Le mois de Juin, très rempli, a été plus apaisé. Des points au thorax très réguliers me rappelaient à mes angoisses mais sans jamais les faire prendre le dessus. Toutefois ce n'est plus jamais parti, j'avais juste appris à vivre avec. Dans la foulée, je réservais des logements pour notre première destination de vacances, le Portugal, où je n’avais pas très envie de partir. Comme souvent et parce que le quotidien n’est plus fait de découvertes ni d’immersion culturelle contrairement à nos années d’expatriation, je ne savais pas où partir tant j’avais des envies diverses et variées. A vrai dire, la seule chose qui me tenait à flot pendant ces mois brumeux, c’était la perspective des prochains séjours « ailleurs. » Longtemps, nous avions envisagé un road trip de trois semaines en camping-car jusqu’en Slovénie. Nous avons dû y renoncer.
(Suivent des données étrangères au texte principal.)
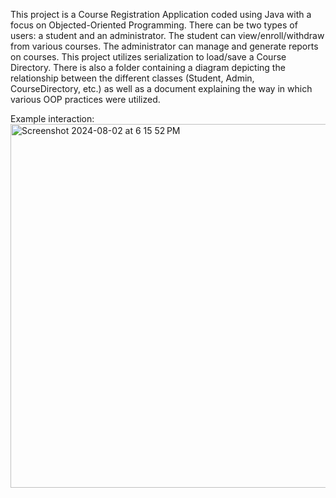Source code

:This project is a Course Registration Application coded using Java with a focus on Objected-Oriented Programming. There can be two types of users: a student and an administrator. The student can view/enroll/withdraw from various courses. The administrator can manage and generate reports on courses. This project utilizes serialization to load/save a Course Directory. 
There is also a folder containing a diagram depicting the relationship between the different classes (Student, Admin, CourseDirectory, etc.) as well as a document explaining the way in which various OOP practices were utilized. 

Example interaction:
<img width="582" alt="Screenshot 2024-08-02 at 6 15 52 PM" src="https://github.com/user-attachments/assets/37bc27ac-329c-4c75-80ef-0a90d954af1f">
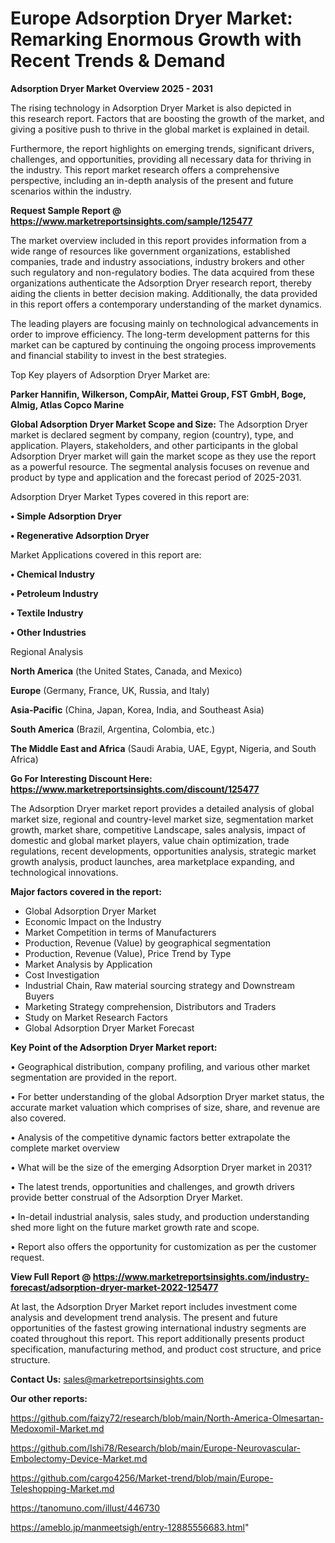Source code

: # Europe Adsorption Dryer Market: Remarking Enormous Growth with Recent Trends & Demand

<Strong> Adsorption Dryer Market Overview 2025 - 2031</strong>

The rising technology in Adsorption Dryer Market is also depicted in this research report. Factors that are boosting the growth of the market, and giving a positive push to thrive in the global market is explained in detail.

Furthermore, the report highlights on emerging trends, significant drivers, challenges, and opportunities, providing all necessary data for thriving in the industry. This report market research offers a comprehensive perspective, including an in-depth analysis of the present and future scenarios within the industry.

<strong>Request Sample Report @ <a href=https://www.marketreportsinsights.com/sample/125477>https://www.marketreportsinsights.com/sample/125477</a></strong>

The market overview included in this report provides information from a wide range of resources like government organizations, established companies, trade and industry associations, industry brokers and other such regulatory and non-regulatory bodies. The data acquired from these organizations authenticate the Adsorption Dryer research report, thereby aiding the clients in better decision making. Additionally, the data provided in this report offers a contemporary understanding of the market dynamics.

The leading players are focusing mainly on technological advancements in order to improve efficiency. The long-term development patterns for this market can be captured by continuing the ongoing process improvements and financial stability to invest in the best strategies.

Top Key players of Adsorption Dryer Market are:

<strong>Parker Hannifin, Wilkerson, CompAir, Mattei Group, FST GmbH, Boge, Almig, Atlas Copco Marine</strong>

<strong><b>Global Adsorption Dryer Market Scope and Size:</b></strong>
The Adsorption Dryer market is declared segment by company, region (country), type, and application. Players, stakeholders, and other participants in the global Adsorption Dryer market will gain the market scope as they use the report as a powerful resource. The segmental analysis focuses on revenue and product by type and application and the forecast period of 2025-2031.

Adsorption Dryer Market Types covered in this report are:

<strong>• Simple Adsorption Dryer

• Regenerative Adsorption Dryer</strong>

Market Applications covered in this report are:

<strong>• Chemical Industry

• Petroleum Industry

• Textile Industry

• Other Industries</strong> 

Regional Analysis

<strong>North America</strong> (the United States, Canada, and Mexico)

<strong>Europe</strong> (Germany, France, UK, Russia, and Italy)

<strong>Asia-Pacific</strong> (China, Japan, Korea, India, and Southeast Asia)

<strong>South America</strong> (Brazil, Argentina, Colombia, etc.)

<strong>The Middle East and Africa</strong> (Saudi Arabia, UAE, Egypt, Nigeria, and South Africa)

<strong>Go For Interesting Discount Here: <a href=https://www.marketreportsinsights.com/discount/125477>https://www.marketreportsinsights.com/discount/125477</a></strong>

The Adsorption Dryer market report provides a detailed analysis of global market size, regional and country-level market size, segmentation market growth, market share, competitive Landscape, sales analysis, impact of domestic and global market players, value chain optimization, trade regulations, recent developments, opportunities analysis, strategic market growth analysis, product launches, area marketplace expanding, and technological innovations.

<strong><b>Major factors covered in the report:</b></strong>
<ul>
  <li>Global Adsorption Dryer Market </li>
  <li>Economic Impact on the Industry</li>
  <li>Market Competition in terms of Manufacturers</li>
  <li>Production, Revenue (Value) by geographical segmentation</li>
  <li>Production, Revenue (Value), Price Trend by Type</li>
  <li>Market Analysis by Application</li>
  <li>Cost Investigation</li>
  <li>Industrial Chain, Raw material sourcing strategy and Downstream Buyers</li>
  <li>Marketing Strategy comprehension, Distributors and Traders</li>
  <li>Study on Market Research Factors</li>
  <li>Global Adsorption Dryer Market Forecast</li>
</ul>

<strong><b>Key Point of the Adsorption Dryer Market report:</b></strong>

• Geographical distribution, company profiling, and various other market segmentation are provided in the report.

• For better understanding of the global Adsorption Dryer market status, the accurate market valuation which comprises of size, share, and revenue are also covered.

• Analysis of the competitive dynamic factors better extrapolate the complete market overview

• What will be the size of the emerging Adsorption Dryer market in 2031?

• The latest trends, opportunities and challenges, and growth drivers provide better construal of the Adsorption Dryer Market.

• In-detail industrial analysis, sales study, and production understanding shed more light on the future market growth rate and scope.

• Report also offers the opportunity for customization as per the customer request.

<strong><b>View Full Report @ <a href=https://www.marketreportsinsights.com/industry-forecast/adsorption-dryer-market-2022-125477>https://www.marketreportsinsights.com/industry-forecast/adsorption-dryer-market-2022-125477</a></b></strong>


At last, the Adsorption Dryer Market report includes investment come analysis and development trend analysis. The present and future opportunities of the fastest growing international industry segments are coated throughout this report. This report additionally presents product specification, manufacturing method, and product cost structure, and price structure.

<strong>Contact Us:</strong>
sales@marketreportsinsights.com

<strong>Our other reports:</strong>

<a href=https://github.com/faizy72/research/blob/main/North-America-Olmesartan-Medoxomil-Market.md>https://github.com/faizy72/research/blob/main/North-America-Olmesartan-Medoxomil-Market.md</a>

<a href=https://github.com/Ishi78/Research/blob/main/Europe-Neurovascular-Embolectomy-Device-Market.md>https://github.com/Ishi78/Research/blob/main/Europe-Neurovascular-Embolectomy-Device-Market.md</a>

<a href=https://github.com/cargo4256/Market-trend/blob/main/Europe-Teleshopping-Market.md>https://github.com/cargo4256/Market-trend/blob/main/Europe-Teleshopping-Market.md</a>

<a href=https://tanomuno.com/illust/446730>https://tanomuno.com/illust/446730</a>

<a href=https://ameblo.jp/manmeetsigh/entry-12885556683.html>https://ameblo.jp/manmeetsigh/entry-12885556683.html</a>"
Depuis le départ, si je m’écoutais, je serais repartie au Royaume-Uni (Cornouailles ou Ecosse, Irlande si ce n’était pas si cher.) Mais je ne suis pas seule à décider, et puis surtout une petite voix me dictait qu’il serait temps de reprendre les aventures, les road trips, les découvertes « comme avant », que je n’allais quand même pas tomber dans l’habitude et partir en vacances au Royaume-Uni tous les étés, ou en Bretagne, bref au même endroit quoi. J’avais vécu une vie d’expatriée, j’avais voyagé dans tant de pays, j’avais rêvé de faire découvrir ce mode de vie à ma fille, j’étais censée rester une aventurière non ? J’ai réservé Porto sans trop en avoir envie. Dans la voiture qui nous menait à l’aéroport, j’ai commencé à avoir des angoisses après quelques semaines de répit. Etre sur l’autoroute dans les bouchons, ne pas pouvoir sortir, qu’une ambulance ne puisse pas accéder si j’avais un problème cardiaque urgent. J’ai été coincée dans des bouchons des tas de fois dans ma vie, impatiente mais sereine... Dans l’avion, j’ai commencé à avoir un point à la poitrine et j’ai passé 2h à avoir hâte qu’on atterrisse pour que ça passe. J’ai pris des dizaines de fois l’avion ces dernières années, toujours très excitée... Arrivés à Porto, je n’étais pas à l’aise ni excitée et j’avais comme un « mal du pays » sous-jacent. Les sensations physiques désagréables, les émotions négatives et la peur ne m’ont pas quitté de la semaine. J’avais un blues constant, auquel s’ajoutait régulièrement la peur d’avoir un problème cardiaque. J’avais beau me répéter inlassablement qu’il s’agissait de somatisation, cela ne me rassurait qu’à moitié.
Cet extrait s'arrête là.